Alive Inside won an  Audience Award at Sundance, and I think that Alive Inside will be one of the two favorites for the Academy Award for Best Documentary Feature.  It’s already on my list of Best Movies of 2014 – So Far.

All that aside, it’s a riveting film – and an example of the power of cinema.   It’s impossible not to be moved when people essentially recover their humanity.  And when you leave the theater, you’ll likely be thinking about making sure that your kids have your playlist.

MAGIC IN THE MOONLIGHT: yes, there CAN be too much witty repartee

Emma Stone and Colin Firth in MAGIC IN THE MOONLIGHT
Emma Stone and Colin Firth in MAGIC IN THE MOONLIGHT

Woody Allen’s annual movie is the disappointing romantic comedy of manners Magic in the Moonlight. Set in the late 1920s, a master magician (Colin Firth) goes to the South of France to unmask a phony psychic (Emma Stone). Things do not go as he had been expecting.

There’s plenty of witty banter, especially between Stone and Firth. Both do well in their parts, and they both look fabulous in the period dress. There’s also a really wonderful (as in Oscar-worthy) performance by Eileen Atkins as the magician’s life-seasoned aunt.  The superb actress Jacki Weaver isn’t given anything to do except to beam some batty and vacant smiles.  The rest of the cast is not as deep as in other Woody Allen movies.

But the movie never reels you in emotionally, and it’s only about as entertaining as one of those British sitcoms playing on your local PBS station.  Albeit VERY briefly, I dozed off.

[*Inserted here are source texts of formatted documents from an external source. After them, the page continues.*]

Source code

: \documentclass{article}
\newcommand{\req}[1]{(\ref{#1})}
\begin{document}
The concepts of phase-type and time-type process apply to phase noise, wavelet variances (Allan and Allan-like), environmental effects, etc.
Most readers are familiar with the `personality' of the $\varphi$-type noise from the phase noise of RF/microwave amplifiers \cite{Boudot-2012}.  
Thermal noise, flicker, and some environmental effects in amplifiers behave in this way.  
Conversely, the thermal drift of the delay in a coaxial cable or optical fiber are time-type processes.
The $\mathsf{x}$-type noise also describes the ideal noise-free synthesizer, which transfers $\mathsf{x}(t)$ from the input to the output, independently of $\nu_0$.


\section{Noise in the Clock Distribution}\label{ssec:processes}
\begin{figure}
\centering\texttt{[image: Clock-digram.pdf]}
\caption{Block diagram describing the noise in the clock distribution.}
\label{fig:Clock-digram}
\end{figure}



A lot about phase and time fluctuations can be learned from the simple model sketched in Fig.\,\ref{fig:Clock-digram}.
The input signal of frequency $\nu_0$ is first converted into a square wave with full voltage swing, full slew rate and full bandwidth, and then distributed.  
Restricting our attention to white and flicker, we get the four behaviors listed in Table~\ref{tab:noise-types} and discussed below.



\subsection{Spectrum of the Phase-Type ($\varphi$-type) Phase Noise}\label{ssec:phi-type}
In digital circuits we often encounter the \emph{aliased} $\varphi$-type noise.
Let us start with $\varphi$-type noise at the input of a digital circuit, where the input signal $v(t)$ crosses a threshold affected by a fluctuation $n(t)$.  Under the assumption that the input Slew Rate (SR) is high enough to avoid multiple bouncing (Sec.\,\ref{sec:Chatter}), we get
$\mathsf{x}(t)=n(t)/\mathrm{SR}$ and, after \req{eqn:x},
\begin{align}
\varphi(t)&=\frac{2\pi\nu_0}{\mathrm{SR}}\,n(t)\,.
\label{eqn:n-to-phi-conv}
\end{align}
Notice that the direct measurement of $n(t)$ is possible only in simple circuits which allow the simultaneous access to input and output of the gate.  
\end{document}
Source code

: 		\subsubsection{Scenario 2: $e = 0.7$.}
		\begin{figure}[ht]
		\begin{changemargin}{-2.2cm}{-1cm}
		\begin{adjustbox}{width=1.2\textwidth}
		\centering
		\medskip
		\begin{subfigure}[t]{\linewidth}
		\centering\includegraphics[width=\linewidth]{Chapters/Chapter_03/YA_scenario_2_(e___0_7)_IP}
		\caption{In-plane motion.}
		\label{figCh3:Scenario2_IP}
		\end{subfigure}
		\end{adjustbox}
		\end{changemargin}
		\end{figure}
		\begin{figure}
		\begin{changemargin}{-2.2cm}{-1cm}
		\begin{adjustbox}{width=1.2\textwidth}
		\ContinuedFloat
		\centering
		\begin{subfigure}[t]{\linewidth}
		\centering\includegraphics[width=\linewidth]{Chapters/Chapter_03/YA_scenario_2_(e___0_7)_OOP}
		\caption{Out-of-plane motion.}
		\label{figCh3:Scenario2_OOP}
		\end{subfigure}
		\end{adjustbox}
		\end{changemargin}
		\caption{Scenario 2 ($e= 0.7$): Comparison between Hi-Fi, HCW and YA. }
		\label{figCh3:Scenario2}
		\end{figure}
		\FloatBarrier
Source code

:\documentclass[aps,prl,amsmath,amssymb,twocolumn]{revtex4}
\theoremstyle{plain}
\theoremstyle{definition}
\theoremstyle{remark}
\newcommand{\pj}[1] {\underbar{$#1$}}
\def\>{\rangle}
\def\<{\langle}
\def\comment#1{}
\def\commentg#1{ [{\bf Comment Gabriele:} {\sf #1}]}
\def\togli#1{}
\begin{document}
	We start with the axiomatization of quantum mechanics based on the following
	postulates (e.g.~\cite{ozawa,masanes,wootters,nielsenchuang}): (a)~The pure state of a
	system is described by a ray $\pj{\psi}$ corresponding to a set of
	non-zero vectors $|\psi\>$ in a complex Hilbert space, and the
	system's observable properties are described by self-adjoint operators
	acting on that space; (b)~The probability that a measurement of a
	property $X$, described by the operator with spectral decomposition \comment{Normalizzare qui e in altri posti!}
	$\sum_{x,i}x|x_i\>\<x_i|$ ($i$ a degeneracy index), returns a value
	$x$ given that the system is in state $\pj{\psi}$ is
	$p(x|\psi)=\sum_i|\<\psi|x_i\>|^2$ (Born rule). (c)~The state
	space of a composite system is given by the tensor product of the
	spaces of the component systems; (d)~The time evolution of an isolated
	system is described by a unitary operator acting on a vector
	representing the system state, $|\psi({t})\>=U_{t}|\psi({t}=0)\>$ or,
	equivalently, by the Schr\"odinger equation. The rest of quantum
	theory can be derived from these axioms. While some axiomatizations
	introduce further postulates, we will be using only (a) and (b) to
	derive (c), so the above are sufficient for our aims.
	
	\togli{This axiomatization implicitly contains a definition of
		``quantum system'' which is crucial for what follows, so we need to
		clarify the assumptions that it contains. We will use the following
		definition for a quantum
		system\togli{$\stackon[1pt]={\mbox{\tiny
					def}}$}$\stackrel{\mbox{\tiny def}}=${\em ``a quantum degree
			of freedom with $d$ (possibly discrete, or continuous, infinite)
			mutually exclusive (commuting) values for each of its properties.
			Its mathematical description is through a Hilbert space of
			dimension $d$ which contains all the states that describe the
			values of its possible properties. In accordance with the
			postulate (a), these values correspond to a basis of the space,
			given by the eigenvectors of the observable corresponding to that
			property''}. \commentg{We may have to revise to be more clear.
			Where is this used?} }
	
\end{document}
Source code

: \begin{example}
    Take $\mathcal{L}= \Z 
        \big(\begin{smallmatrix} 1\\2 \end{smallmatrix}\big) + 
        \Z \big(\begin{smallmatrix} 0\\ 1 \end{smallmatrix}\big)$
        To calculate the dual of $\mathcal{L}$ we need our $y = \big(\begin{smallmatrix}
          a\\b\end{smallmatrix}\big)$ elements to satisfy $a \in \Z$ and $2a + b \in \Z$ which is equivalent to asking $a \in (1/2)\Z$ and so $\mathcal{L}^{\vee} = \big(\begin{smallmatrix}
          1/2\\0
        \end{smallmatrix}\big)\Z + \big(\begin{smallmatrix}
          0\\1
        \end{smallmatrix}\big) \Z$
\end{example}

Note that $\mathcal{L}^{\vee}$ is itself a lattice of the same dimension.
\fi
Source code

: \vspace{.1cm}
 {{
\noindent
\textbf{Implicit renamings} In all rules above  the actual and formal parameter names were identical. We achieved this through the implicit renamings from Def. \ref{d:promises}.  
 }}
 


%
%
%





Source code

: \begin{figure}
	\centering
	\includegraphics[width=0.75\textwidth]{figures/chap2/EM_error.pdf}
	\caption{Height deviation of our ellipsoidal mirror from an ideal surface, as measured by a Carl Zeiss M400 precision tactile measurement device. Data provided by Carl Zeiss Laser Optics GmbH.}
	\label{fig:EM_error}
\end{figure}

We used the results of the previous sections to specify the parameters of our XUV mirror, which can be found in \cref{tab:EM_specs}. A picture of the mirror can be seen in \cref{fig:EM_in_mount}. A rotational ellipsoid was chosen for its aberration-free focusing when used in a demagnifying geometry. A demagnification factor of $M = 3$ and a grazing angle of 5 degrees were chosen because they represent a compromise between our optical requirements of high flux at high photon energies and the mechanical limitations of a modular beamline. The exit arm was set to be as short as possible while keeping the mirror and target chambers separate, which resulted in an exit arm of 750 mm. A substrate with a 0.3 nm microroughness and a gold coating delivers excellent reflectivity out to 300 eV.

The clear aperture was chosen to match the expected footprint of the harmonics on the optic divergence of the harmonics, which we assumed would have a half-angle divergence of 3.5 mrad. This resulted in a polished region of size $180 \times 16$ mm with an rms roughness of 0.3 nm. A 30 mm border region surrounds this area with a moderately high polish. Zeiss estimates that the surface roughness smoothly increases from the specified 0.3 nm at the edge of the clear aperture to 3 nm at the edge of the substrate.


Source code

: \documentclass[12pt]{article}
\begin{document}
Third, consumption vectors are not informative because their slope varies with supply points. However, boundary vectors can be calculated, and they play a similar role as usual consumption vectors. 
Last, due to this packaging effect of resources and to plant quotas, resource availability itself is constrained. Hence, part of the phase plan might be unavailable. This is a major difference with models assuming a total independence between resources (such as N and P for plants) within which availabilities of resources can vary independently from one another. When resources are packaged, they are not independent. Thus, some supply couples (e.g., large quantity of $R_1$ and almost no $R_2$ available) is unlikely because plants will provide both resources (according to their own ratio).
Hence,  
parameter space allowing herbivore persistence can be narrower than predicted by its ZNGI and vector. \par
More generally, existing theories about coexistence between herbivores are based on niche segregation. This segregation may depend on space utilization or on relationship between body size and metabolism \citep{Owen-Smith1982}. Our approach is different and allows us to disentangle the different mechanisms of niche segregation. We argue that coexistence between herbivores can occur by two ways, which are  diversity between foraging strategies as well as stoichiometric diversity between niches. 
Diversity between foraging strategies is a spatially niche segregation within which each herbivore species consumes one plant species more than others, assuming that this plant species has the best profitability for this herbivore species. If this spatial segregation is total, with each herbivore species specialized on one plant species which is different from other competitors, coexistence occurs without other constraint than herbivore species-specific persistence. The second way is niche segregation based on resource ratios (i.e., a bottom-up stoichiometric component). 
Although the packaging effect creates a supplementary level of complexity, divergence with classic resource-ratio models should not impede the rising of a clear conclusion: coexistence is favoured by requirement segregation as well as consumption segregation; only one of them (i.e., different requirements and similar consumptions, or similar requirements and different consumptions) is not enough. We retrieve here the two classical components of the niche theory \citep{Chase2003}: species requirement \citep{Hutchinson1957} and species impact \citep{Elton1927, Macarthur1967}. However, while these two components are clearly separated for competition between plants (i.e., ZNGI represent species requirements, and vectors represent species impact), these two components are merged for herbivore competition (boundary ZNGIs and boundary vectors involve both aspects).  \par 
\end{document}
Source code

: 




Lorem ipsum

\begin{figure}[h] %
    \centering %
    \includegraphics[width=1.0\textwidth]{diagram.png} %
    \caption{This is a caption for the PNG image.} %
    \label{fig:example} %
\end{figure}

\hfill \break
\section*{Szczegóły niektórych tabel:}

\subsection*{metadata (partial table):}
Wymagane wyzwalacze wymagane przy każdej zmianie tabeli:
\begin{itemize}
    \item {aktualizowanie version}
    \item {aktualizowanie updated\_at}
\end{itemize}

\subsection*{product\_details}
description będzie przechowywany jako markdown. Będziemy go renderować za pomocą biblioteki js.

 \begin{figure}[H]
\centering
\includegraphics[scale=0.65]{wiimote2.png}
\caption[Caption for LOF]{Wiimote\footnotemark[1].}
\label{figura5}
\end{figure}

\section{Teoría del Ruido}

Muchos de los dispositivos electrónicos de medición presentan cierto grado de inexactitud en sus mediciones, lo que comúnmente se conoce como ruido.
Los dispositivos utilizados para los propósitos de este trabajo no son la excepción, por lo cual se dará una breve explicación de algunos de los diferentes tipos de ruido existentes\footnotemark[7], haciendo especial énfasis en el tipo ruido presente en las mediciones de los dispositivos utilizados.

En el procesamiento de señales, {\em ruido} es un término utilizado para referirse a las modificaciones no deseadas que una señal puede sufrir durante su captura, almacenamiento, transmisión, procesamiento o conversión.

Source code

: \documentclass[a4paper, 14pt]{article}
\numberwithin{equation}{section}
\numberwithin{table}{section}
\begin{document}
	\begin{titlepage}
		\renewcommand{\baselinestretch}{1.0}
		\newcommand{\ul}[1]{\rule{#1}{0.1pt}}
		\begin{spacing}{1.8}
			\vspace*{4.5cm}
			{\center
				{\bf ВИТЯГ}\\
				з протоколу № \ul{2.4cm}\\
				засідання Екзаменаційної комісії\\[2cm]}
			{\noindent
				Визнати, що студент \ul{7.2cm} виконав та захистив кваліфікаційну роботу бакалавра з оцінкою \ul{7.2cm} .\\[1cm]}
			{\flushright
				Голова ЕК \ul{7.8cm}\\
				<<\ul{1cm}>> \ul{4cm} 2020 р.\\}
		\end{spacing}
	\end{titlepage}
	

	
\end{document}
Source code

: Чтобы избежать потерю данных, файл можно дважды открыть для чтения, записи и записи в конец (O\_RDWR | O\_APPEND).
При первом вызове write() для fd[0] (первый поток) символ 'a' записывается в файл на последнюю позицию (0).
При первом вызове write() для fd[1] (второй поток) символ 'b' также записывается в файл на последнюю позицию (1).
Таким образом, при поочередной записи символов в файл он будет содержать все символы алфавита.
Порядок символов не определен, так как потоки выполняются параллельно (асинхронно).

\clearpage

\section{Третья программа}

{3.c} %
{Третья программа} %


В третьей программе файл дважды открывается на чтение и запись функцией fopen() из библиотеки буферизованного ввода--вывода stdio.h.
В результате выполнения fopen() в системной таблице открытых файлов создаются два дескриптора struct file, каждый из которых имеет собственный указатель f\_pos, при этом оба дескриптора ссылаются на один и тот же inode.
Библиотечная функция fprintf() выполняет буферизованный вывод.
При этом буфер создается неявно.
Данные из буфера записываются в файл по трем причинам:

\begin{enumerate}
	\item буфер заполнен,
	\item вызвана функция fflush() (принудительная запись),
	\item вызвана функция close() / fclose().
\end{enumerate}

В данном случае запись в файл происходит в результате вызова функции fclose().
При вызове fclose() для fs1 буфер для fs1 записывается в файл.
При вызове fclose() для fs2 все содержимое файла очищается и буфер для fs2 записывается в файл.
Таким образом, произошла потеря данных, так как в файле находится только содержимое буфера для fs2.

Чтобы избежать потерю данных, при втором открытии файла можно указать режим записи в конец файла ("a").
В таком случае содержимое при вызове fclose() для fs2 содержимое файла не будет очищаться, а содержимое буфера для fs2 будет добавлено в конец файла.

Two scenes in particular are extended several moments too long, apparently just to accommodate more repartee.  And the empiricism vs spiritualism debate seems shallow, contrived and stale when compared to that in the recent sci-fi romance  I Origins.

It’s not unwatchable Woody like The Curse of the Jade Scorpion.  But it’s not really good Woody, either.  So, if you MUST have a dose of Woody this summer, watch one of Woody’s masterpieces: Annie Hall, Manhattan, Hannah and Her Sisters, Crimes and Misdemeanors and Midnight in Paris.  Or better yet, go see Boyhood or A Most Wanted Man or – beginning on Friday – Calvary or Alive Inside.